If you are interested in attending this event, book your tickets now on the Resonate Festival website.
Serena’s session pulls on her ISRF project ‘Transnational Social Security Law in the Digital Age: Towards a Grassroots Politics of Redistribution’and will rethink the contemporary legal relevance of the Wages for Housework campaign.
The Wages for Housework campaign started in the 1970s with the aim to disrupt the capitalist system by claiming recognition and valuation for housework labour. By demanding a wage for unpaid labour as well as universal social security, the campaign aimed to expose how capitalism enables the maldistribution of wealth, power, and responsibilities on grounds of gender, race, class, disability, migration status, and geopolitical location. While the campaign itself started and gained visibility in the West, its politics and motivation drew inspiration from the feminist anti-colonial struggles in the Global South aimed at reversing power and redistributing wealth globally.

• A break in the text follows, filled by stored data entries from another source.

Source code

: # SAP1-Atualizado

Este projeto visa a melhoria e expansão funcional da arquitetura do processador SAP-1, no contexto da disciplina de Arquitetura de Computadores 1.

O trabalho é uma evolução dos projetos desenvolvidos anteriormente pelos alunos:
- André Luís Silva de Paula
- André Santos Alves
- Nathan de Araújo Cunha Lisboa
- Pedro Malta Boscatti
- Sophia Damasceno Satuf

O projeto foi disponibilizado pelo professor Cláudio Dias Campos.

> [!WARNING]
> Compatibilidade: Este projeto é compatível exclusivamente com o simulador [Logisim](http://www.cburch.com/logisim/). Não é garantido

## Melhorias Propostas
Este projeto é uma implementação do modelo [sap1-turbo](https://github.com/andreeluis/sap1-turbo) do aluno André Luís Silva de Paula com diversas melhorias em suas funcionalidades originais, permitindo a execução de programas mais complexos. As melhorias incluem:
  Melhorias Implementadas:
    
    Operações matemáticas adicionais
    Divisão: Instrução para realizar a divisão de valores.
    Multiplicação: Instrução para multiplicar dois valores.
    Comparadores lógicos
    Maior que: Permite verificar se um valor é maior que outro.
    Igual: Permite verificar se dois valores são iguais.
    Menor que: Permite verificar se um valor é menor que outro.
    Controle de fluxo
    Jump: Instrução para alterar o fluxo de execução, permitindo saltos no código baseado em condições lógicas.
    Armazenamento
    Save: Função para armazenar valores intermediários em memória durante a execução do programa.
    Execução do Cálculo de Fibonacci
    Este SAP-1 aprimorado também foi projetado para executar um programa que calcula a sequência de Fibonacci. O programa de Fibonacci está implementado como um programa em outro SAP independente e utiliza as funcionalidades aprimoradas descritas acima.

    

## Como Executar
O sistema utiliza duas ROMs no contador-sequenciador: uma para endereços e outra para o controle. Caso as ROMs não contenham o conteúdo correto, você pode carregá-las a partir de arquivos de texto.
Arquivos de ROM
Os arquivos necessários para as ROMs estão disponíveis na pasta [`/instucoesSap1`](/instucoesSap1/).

The aims of the campaign could not be realised without an understanding of global asymmetries of power and through transnational solidarity between ‘housework’ labourers. While Wages for Housework as a transnational movement has informed feminist scholarship and struggles, its relevance in debates on legal reform has been limited. In the current time of raising inequality, precarity, and social insecurity the Wages for Housework campaign is more relevant than ever. It can offer some lessons on whether and how the law can be used for radical change. The presentation will provide an overview of the campaign, its relevance for current workers’ struggles, and will show its prefigurative potential: the claims and demands of the campaign allow us not just to reflect on possible reforms, but to visualise how a different global society based on socioeconomic justice might look like.
She told us:
“I learned about the Wages for Housework movement during my legal studies in Italy, and I have engaged with the extensive feminist research on this topic throughout my academic career. My interest in the movement has been motivated by my mum’s experience and struggles. She had to leave school very young to work in the informal sector and support her family - for this reason she was never entitled to social benefits or, more recently, to state pension despite she has made enormous contributions to society. I think the campaign aimed to give voice to people who, like her, have been relegated to the margins of the economy and to recognise their demands for justice. In my research I use Wages for Housework as ‘legal prefiguration’, in the attempt to translate the demands of the campaign into a legal framework for transnational social security and examine how socio-economic power relations might change if such legal instrument was in place. I think this year’s festival theme ‘Our Working Lives’ is a great occasion to share the insights of my research with a broader audience.”